Referring to FIG. 3, a flowchart illustrating a routine 300 for localizing a battery 12 in the battery stack 10 is shown. At 304, the battery controller 14 determines whether a battery connection condition of a given battery 12 disposed within the battery stack 10 is satisfied. At 308, the battery controller 14 generates a connection indication signal associated with the given battery 12 in response to the battery connection condition being satisfied. At 312, the battery controller 14 transmits the connection indication signal and battery identification information associated with the given battery 12 to the battery stack controller 20 using a wired communication protocol. At 316, the battery stack controller 20 transmits the connection indication signal and the battery identification information to the central controller 30 using a wireless communication protocol. At 320, the central controller 30 monitors a location of the given battery 12 based on the connection indication signal and the battery identification information. At 324, the central controller 30 controls an operation of one or more of the robots 40 based on the location of the given battery.

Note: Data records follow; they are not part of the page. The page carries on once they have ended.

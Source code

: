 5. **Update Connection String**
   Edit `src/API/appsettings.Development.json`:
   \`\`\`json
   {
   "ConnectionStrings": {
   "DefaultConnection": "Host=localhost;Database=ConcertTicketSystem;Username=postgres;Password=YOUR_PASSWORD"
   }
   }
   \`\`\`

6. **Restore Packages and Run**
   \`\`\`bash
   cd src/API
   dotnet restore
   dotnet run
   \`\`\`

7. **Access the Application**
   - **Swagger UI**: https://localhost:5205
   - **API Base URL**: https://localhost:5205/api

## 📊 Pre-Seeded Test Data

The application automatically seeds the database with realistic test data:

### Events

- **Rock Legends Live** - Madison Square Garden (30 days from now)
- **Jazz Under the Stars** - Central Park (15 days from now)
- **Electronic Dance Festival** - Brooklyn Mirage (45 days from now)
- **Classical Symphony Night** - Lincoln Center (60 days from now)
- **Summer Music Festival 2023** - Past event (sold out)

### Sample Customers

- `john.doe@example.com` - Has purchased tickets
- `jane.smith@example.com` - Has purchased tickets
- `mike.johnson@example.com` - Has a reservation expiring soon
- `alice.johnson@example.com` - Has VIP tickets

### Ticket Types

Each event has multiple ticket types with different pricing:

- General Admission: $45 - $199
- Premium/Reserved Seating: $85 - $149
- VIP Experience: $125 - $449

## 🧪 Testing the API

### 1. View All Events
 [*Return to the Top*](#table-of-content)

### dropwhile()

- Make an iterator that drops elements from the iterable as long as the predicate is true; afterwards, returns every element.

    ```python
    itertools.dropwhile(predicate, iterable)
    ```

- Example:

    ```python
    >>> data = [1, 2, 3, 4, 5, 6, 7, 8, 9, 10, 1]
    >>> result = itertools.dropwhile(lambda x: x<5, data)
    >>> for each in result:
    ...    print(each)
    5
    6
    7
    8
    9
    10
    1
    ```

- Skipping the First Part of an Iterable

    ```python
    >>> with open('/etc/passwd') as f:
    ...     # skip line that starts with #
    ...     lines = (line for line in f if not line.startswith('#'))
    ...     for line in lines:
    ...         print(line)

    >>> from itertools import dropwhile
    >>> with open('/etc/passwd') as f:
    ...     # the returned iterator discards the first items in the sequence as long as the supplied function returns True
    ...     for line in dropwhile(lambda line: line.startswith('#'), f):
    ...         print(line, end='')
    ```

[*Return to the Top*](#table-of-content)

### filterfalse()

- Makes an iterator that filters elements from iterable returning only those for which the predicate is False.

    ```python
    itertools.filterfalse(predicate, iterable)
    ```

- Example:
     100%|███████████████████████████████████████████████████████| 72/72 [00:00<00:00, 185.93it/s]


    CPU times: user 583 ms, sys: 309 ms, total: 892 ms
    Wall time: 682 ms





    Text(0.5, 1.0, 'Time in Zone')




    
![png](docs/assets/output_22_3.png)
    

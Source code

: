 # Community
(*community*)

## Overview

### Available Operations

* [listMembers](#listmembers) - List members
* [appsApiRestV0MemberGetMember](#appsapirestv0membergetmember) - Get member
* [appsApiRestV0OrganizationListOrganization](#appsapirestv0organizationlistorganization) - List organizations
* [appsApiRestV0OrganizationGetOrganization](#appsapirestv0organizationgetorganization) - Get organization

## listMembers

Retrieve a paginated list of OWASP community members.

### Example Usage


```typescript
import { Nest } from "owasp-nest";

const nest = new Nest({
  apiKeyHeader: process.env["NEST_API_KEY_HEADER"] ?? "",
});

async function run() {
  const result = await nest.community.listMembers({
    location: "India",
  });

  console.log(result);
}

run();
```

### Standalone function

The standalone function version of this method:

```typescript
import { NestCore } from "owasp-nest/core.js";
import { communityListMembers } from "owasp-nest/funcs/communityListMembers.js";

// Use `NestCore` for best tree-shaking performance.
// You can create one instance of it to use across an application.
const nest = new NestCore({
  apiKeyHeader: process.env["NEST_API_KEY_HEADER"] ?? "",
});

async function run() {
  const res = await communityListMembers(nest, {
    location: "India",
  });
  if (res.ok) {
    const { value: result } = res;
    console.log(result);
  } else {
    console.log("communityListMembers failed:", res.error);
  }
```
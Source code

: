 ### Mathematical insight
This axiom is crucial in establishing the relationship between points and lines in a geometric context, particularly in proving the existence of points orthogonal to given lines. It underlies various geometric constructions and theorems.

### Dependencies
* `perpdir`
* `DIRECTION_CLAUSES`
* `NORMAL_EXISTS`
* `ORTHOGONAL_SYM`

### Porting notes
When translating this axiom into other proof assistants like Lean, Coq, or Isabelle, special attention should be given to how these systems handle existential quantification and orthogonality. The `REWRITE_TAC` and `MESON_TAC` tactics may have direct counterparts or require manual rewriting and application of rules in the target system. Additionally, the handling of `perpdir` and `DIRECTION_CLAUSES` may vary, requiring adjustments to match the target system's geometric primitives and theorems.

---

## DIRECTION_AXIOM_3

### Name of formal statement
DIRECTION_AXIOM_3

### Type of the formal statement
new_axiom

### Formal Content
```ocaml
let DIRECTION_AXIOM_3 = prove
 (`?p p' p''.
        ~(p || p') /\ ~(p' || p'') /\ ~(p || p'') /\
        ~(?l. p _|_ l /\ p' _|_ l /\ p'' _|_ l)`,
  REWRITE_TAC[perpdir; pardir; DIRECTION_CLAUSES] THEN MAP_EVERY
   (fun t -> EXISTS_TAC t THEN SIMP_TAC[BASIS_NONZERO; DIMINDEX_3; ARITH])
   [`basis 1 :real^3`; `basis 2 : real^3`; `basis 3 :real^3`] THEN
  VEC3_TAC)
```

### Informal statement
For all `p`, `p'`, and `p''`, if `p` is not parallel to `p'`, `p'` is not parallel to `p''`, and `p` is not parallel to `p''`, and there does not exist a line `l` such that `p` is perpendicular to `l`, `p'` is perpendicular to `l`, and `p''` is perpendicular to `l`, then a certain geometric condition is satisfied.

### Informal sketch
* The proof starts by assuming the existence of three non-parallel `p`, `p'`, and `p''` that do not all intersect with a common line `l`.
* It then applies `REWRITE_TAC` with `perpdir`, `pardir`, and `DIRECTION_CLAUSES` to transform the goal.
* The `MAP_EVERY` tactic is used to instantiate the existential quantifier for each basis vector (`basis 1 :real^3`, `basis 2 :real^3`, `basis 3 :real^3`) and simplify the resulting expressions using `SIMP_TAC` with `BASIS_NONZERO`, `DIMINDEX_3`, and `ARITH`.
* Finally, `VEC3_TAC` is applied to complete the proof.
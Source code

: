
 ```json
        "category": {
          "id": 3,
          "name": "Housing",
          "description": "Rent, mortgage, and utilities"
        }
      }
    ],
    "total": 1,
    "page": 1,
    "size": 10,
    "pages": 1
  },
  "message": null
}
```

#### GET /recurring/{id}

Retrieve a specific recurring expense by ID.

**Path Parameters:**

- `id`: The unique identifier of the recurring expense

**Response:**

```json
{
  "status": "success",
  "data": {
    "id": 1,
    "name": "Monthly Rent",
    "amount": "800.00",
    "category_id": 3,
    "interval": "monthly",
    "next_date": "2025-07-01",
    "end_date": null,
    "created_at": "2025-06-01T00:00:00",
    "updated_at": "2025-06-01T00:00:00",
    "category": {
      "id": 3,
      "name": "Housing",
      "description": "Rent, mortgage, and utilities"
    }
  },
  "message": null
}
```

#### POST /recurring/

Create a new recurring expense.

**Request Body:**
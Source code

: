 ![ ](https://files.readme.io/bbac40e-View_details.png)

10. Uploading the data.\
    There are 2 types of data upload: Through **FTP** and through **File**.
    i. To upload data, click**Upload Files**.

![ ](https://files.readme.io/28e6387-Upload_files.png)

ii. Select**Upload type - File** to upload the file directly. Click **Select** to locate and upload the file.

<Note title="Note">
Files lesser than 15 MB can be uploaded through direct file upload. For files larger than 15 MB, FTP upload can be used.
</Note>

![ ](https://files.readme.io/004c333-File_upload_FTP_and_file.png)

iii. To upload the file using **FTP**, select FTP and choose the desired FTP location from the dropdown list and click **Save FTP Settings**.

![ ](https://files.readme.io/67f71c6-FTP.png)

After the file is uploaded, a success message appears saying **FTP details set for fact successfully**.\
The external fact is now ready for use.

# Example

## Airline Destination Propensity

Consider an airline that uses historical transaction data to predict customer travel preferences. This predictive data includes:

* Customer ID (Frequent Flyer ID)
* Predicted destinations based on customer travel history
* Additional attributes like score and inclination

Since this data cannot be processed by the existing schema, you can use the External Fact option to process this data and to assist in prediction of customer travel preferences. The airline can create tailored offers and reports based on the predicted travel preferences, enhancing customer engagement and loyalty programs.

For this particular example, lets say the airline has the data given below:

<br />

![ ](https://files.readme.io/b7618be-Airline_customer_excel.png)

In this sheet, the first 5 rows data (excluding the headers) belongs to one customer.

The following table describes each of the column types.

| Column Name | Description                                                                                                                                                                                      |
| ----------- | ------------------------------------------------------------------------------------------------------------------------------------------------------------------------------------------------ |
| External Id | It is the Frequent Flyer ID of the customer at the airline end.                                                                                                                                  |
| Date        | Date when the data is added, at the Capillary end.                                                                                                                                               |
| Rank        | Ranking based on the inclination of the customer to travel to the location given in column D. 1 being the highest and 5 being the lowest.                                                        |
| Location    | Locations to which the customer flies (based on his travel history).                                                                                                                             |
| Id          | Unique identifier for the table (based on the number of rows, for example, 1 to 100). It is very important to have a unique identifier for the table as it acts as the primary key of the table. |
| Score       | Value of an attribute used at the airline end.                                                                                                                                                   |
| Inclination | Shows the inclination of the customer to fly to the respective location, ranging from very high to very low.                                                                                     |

Unless otherwise expressly indicated herein, all numerical values indicating mechanical/thermal properties, compositional percentages, dimensions and/or tolerances, or other characteristics are to be understood as modified by the word “about” or “approximately” in describing the scope of the present disclosure. This modification is desired for various reasons including industrial practice, material, manufacturing, and assembly tolerances, and testing capability.

As used herein, the phrase at least one of A, B, and C should be construed to mean a logical (A OR B OR C), using a non-exclusive logical OR, and should not be construed to mean “at least one of A, at least one of B, and at least one of C.”

In this application, the term “controller” and/or “module” may refer to, be part of, or include: an Application Specific Integrated Circuit (ASIC); a digital, analog, or mixed analog/digital discrete circuit; a digital, analog, or mixed analog/digital integrated circuit; a combinational logic circuit; a field programmable gate array (FPGA); a processor circuit (shared, dedicated, or group) that executes code; a memory circuit (shared, dedicated, or group) that stores code executed by the processor circuit; other suitable hardware components (e.g., op amp circuit integrator as part of the heat flux data module) that provide the described functionality; or a combination of some or all of the above, such as in a system-on-chip.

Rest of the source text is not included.